INPUT DATA ->

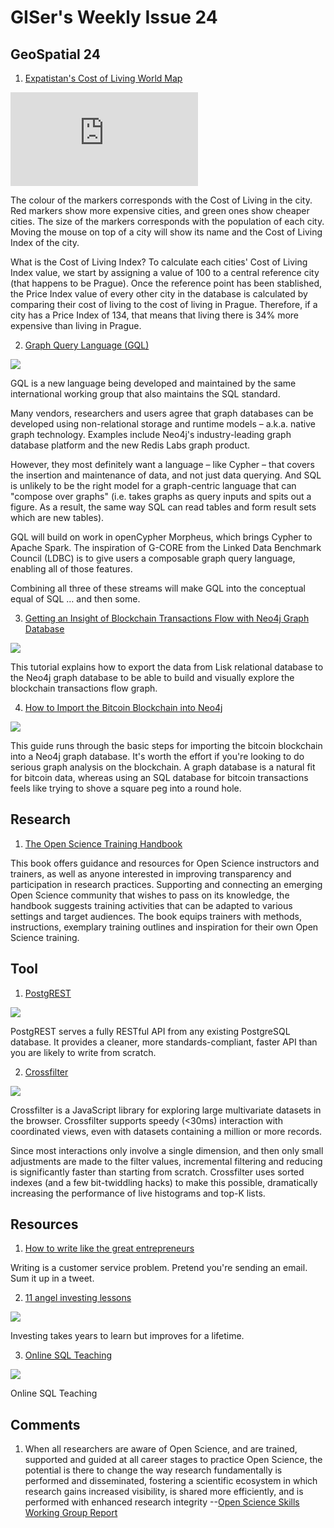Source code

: # GISer's Weekly Issue 24

## GeoSpatial 24

1. [Expatistan's Cost of Living World Map](https://www.expatistan.com/cost-of-living/index)

![](https://external.fyyc2-1.fna.fbcdn.net/safe_image.php?d=AQA_r3yBh48sreSr&w=540&h=282&url=http%3A%2F%2Fd2y05869ftj0yg.cloudfront.net%2Fimages%2Fmap-preview.png&cfs=1&upscale=1&fallback=news_d_placeholder_publisher&_nc_hash=AQC2rxE1VikNLb8e)

The colour of the markers corresponds with the Cost of Living in the city. Red markers show more expensive cities, and green ones show cheaper cities.
The size of the markers corresponds with the population of each city.
Moving the mouse on top of a city will show its name and the Cost of Living Index of the city.

What is the Cost of Living Index? To calculate each cities' Cost of Living Index value, we start by assigning a value of 100 to a central reference city (that happens to be Prague). Once the reference point has been stablished, the Price Index value of every other city in the database is calculated by comparing their cost of living to the cost of living in Prague.
Therefore, if a city has a Price Index of 134, that means that living there is 34% more expensive than living in Prague.

2. [Graph Query Language (GQL) ](https://neo4j.com/blog/gql-standard-query-language-property-graphs/)

![](https://dist.neo4j.com/wp-content/uploads/20190916143323/GQL-ecosystem.jpg)

GQL is a new language being developed and maintained by the same international working group that also maintains the SQL standard.

Many vendors, researchers and users agree that graph databases can be developed using non-relational storage and runtime models – a.k.a. native graph technology. Examples include Neo4j's industry-leading graph database platform and the new Redis Labs graph product.

However, they most definitely want a language – like Cypher – that covers the insertion and maintenance of data, and not just data querying. And SQL is unlikely to be the right model for a graph-centric language that can "compose over graphs" (i.e. takes graphs as query inputs and spits out a figure. As a result, the same way SQL can read tables and form result sets which are new tables).

GQL will build on work in openCypher Morpheus, which brings Cypher to Apache Spark. The inspiration of G-CORE from the Linked Data Benchmark Council (LDBC) is to give users a composable graph query language, enabling all of those features.

Combining all three of these streams will make GQL into the conceptual equal of SQL … and then some.

3. [Getting an Insight of Blockchain Transactions Flow with Neo4j Graph Database](https://tagtaxa.com/getting-an-insight-of-blockchain-transactions-with-neo4j-graph-database/)

![](https://tagtaxa.com/download/neo4j_1.png)

This tutorial explains how to export the data from Lisk relational database to the Neo4j graph database to be able to build and visually explore the blockchain transactions flow graph.

4. [How to Import the Bitcoin Blockchain into Neo4j](https://neo4j.com/blog/import-bitcoin-blockchain-neo4j/)

![](https://dist.neo4j.com/wp-content/uploads/20180109030108/neo4j-bitcoin.png)

This guide runs through the basic steps for importing the bitcoin blockchain into a Neo4j graph database. It's worth the effort if you're looking to do serious graph analysis on the blockchain. A graph database is a natural fit for bitcoin data, whereas using an SQL database for bitcoin transactions feels like trying to shove a square peg into a round hole.

## Research

1. [The Open Science Training Handbook](https://book.fosteropenscience.eu/en/)

This book offers guidance and resources for Open Science instructors and trainers, as well as anyone interested in improving transparency and participation in research practices. Supporting and connecting an emerging Open Science community that wishes to pass on its knowledge, the handbook suggests training activities that can be adapted to various settings and target audiences. The book equips trainers with methods, instructions, exemplary training outlines and inspiration for their own Open Science training.

## Tool

1. [PostgREST](https://github.com/PostgREST/postgrest)

![](https://github.com/PostgREST/postgrest/raw/master/static/bigger-logo.png)

PostgREST serves a fully RESTful API from any existing PostgreSQL database. It provides a cleaner, more standards-compliant, faster API than you are likely to write from scratch.

2. [Crossfilter](https://github.com/crossfilter/crossfilter)

![](https://www.lighttag.io/190c81cb25912f0ab4b2ce6fa6a4edf3/example.gif)

Crossfilter is a JavaScript library for exploring large multivariate datasets in the browser. Crossfilter supports speedy (<30ms) interaction with coordinated views, even with datasets containing a million or more records.

Since most interactions only involve a single dimension, and then only small adjustments are made to the filter values, incremental filtering and reducing is significantly faster than starting from scratch. Crossfilter uses sorted indexes (and a few bit-twiddling hacks) to make this possible, dramatically increasing the perfor­mance of live histograms and top-K lists.

## Resources

1. [How to write like the great entrepreneurs](https://venturehacks.com/writing)

Writing is a customer service problem. Pretend you're sending an email. Sum it up in a tweet.

2. [11 angel investing lessons](https://venturehacks.com/)

![](https://www.yosuccess.com/wp-content/uploads/2015/09/angelList2.jpg)

Investing takes years to learn but improves for a lifetime.

3. [Online SQL Teaching](https://www.sqlteaching.com/)

![](https://d2.alternativeto.net/dist/s/sql-teaching_260229_full.png?format=jpg&width=1200&height=1200&mode=crop)

Online SQL Teaching

## Comments

1. When all researchers are aware of Open Science, and are trained, supported and guided at all career stages to practice Open Science, the potential is there to change the way research fundamentally is performed and disseminated, fostering a scientific ecosystem in which research gains increased visibility, is shared more efficiently, and is performed with enhanced research integrity
   --[Open Science Skills Working Group Report](https://ec.europa.eu/research/openscience/pdf/os_skills_wgreport_final.pdf#view=fit&pagemode=none)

ABOUT THIS TASK -> Please copy out every line in the listing that has the string "github".

EXERCISE ANSWER ->
1. [PostgREST](https://github.com/PostgREST/postgrest)
![](https://github.com/PostgREST/postgrest/raw/master/static/bigger-logo.png)
2. [Crossfilter](https://github.com/crossfilter/crossfilter)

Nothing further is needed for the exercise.